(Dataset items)
┌──
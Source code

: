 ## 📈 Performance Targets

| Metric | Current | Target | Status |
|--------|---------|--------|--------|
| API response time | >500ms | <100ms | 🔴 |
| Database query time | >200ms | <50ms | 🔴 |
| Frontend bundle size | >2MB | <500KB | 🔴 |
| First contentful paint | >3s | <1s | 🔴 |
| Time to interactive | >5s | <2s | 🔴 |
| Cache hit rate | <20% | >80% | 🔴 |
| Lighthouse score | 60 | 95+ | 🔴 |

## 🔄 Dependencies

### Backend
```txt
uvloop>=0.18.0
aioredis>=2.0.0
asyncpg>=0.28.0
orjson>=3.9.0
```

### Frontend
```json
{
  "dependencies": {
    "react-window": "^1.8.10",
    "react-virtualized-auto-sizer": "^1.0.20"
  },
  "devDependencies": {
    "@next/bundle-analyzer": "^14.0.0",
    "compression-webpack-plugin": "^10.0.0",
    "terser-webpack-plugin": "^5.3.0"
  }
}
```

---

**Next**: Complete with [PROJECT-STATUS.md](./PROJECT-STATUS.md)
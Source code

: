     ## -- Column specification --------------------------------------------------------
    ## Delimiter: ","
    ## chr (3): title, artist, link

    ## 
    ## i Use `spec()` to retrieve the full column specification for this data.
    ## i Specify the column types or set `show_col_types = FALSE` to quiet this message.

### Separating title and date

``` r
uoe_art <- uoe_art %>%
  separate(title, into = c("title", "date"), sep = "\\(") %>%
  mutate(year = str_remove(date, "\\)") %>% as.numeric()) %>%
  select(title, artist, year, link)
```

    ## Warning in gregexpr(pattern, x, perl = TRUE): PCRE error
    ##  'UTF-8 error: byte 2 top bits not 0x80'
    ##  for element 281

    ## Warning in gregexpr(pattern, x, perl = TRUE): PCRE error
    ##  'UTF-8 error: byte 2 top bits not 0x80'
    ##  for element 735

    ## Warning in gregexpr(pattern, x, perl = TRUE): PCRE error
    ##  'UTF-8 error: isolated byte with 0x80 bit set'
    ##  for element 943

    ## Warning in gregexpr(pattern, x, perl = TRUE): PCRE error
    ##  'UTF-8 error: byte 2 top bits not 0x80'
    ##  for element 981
└──
> Problem requirements:
Starting at the line that holds "## -- Column", set down each line exactly through the last line of the records above, and no others.

> Problem solution:
:     ## -- Column specification --------------------------------------------------------
    ## Delimiter: ","
    ## chr (3): title, artist, link

    ## 
    ## i Use `spec()` to retrieve the full column specification for this data.
    ## i Specify the column types or set `show_col_types = FALSE` to quiet this message.

### Separating title and date

``` r
uoe_art <- uoe_art %>%
  separate(title, into = c("title", "date"), sep = "\\(") %>%
  mutate(year = str_remove(date, "\\)") %>% as.numeric()) %>%
  select(title, artist, year, link)
```

    ## Warning in gregexpr(pattern, x, perl = TRUE): PCRE error
    ##  'UTF-8 error: byte 2 top bits not 0x80'
    ##  for element 281

    ## Warning in gregexpr(pattern, x, perl = TRUE): PCRE error
    ##  'UTF-8 error: byte 2 top bits not 0x80'
    ##  for element 735

    ## Warning in gregexpr(pattern, x, perl = TRUE): PCRE error
    ##  'UTF-8 error: isolated byte with 0x80 bit set'
    ##  for element 943

    ## Warning in gregexpr(pattern, x, perl = TRUE): PCRE error
    ##  'UTF-8 error: byte 2 top bits not 0x80'
    ##  for element 981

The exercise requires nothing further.